Metode di atas memang terdengar meyakinkan, hingga saya melihat hasilnya. Bisa-bisanya Israel, negara yang tengah terlibat dalam konflik dengan Palestina, menduduki peringkat ke-4 sebagai negara paling bahagia di dunia? Sebagai orang yang waras, saya tidak akan bahagia jika disuruh tinggal di Israel. Bagaimana bisa bahagia di atas tanah curian yang menjadi kuburan jutaan orang Palestina. Free free Palestine!

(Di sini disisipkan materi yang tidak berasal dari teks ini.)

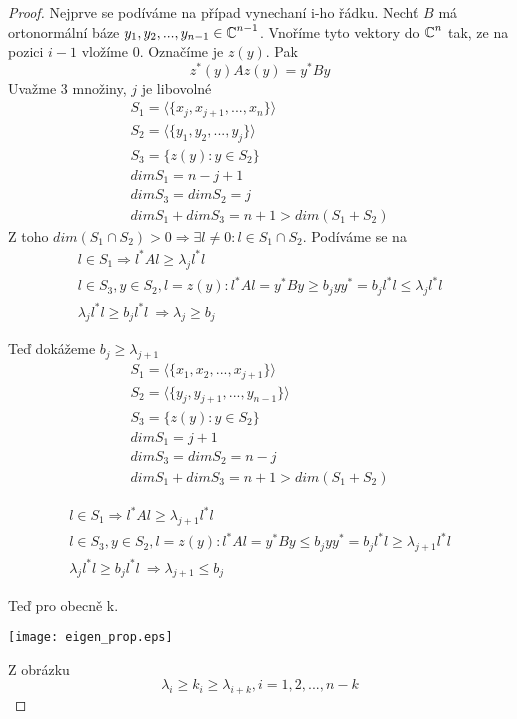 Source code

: \begin{proof}
	Nejprve se podíváme na případ vynechaní i-ho řádku.
	Nechť $B$ má ortonormální báze $y_1, y_2, ..., y_{n-1} \in \operatorname{\mathbb{C}}^{n - 1}$.
	Vnoříme tyto vektory do $\operatorname{\mathbb{C}}^n$ tak, ze na pozici $i - 1$ vložíme 0.
	Označíme je $z(y)$.
	Pak
	\[ z^{\ast}(y)Az(y) = y^{\ast}By \]
	Uvažme 3 množiny, $j$ je libovolné
	\begin{gather*}
		S_1 = \langle\{x_j, x_{j+1},..., x_n\} \rangle \\
		S_2 = \langle\{y_1, y_2,..., y_j\} \rangle \\
		S_3 = \{z(y): y \in S_2 \} \\
		dim S_1 = n - j + 1 \\
		dim S_3 = dim S_2 = j \\
		dim S_1 + dim S_3 = n+1 > dim (S_1 + S_2)
	\end{gather*}
	Z toho $dim(S_1 \cap S_2) > 0 \Rightarrow \exists l \ne 0 : l \in S_1 \cap S_2$.
	Podíváme se na
	\begin{gather*}
		l \in S_1 \Rightarrow l^{\ast}Al \geq \lambda_j l^{\ast}l \\
		l \in S_3, y \in S_2, l = z(y): l^{\ast}Al = y^{\ast}By \geq b_j y y^{\ast} = b_j l^{\ast} l \leq \lambda_j l^{\ast}l \\
		\lambda_j l^{\ast}l \geq b_j l^{\ast}l\ \Rightarrow \lambda_j \geq b_j
	\end{gather*}

	Teď dokážeme $ b_j \geq \lambda_{j + 1} $
	\begin{gather*}
		S_1 = \langle\{x_1, x_2,..., x_{j+1}\} \rangle \\
		S_2 = \langle\{y_j, y_{j+1},..., y_{n-1}\} \rangle \\
		S_3 = \{z(y): y \in S_2 \} \\
		dim S_1 = j + 1 \\
		dim S_3 = dim S_2 = n - j \\
		dim S_1 + dim S_3 = n+1 > dim (S_1 + S_2)
	\end{gather*}

	\begin{gather*}
		l \in S_1 \Rightarrow l^{\ast}Al \geq \lambda_{j + 1} l^{\ast}l \\
		l \in S_3, y \in S_2, l = z(y): l^{\ast}Al = y^{\ast}By \leq b_j y y^{\ast} = b_j l^{\ast} l \geq \lambda_{j + 1} l^{\ast}l \\
		\lambda_j l^{\ast}l \geq b_j l^{\ast}l\ \Rightarrow \lambda_{j + 1} \leq b_j
	\end{gather*}

	Teď pro obecně k.

	\texttt{[image: eigen\_prop.eps]}

	Z obrázku
	\[ \lambda_i \geq k_i \geq \lambda_{i + k}, i = 1,2,..., n-k  \]

\end{proof}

Jujur, hasil laporan itu menimbulkan banyak pertanyaan di kepala. Saya jadi nggak sepenuhnya percaya dengan pihak-pihak yang terlibat dalam riset, begitu pun hasilnya. Di samping itu, berdasarkan pengalaman 3 tahun tinggal di Finlandia, saya lebih suka menyebut negara seribu danau ini sebagai negara paling sejahtera alih-alih paling bahagia.
Jaminan sosial di Finlandia benar-benar bisa diandalkan
Di negara ini frasa “orang-orang miskin dipelihara negara” bukan omong kosong. Hampir 40-70 persen kebutuhan dasar warga Finlandia dipenuhi oleh negara. Itu tergantung kondisi tiap individu. Orang-orang Finlandia benar-benar mempraktekkan bagaimana konsep negara sosialis dijalankan. Beda dengan abang-abangan kiri kampus yang membaca Das Kapital sekadar untuk membuat gebetannya terkesan.
Pokoknya, selama seseorang membayar pajak, orang tersebut berhak mendapatkan jaminan sosial sesuai hukum yang berlaku. Program doktoral istri saya di Finlandia misalnya, dianggap sebagai pekerjaan berbayar dan dikenai pajak. Itu mengapa saya dan istri bisa menikmati beberapa fasilitas negara seperti kelas bahasa gratis dan tunjangan bagi pencari kerja.
Selain itu, kami mendapat seabrek jaring pengaman sosial. Jaminan tersebut meliputi bidang kesehatan, perumahan, pendidikan, tunjangan khusus anak muda, tunjangan bagi para lansia, penyandang disabilitas, dan lain sebagainya. Benar-benar tentram rasanya hidup di sini.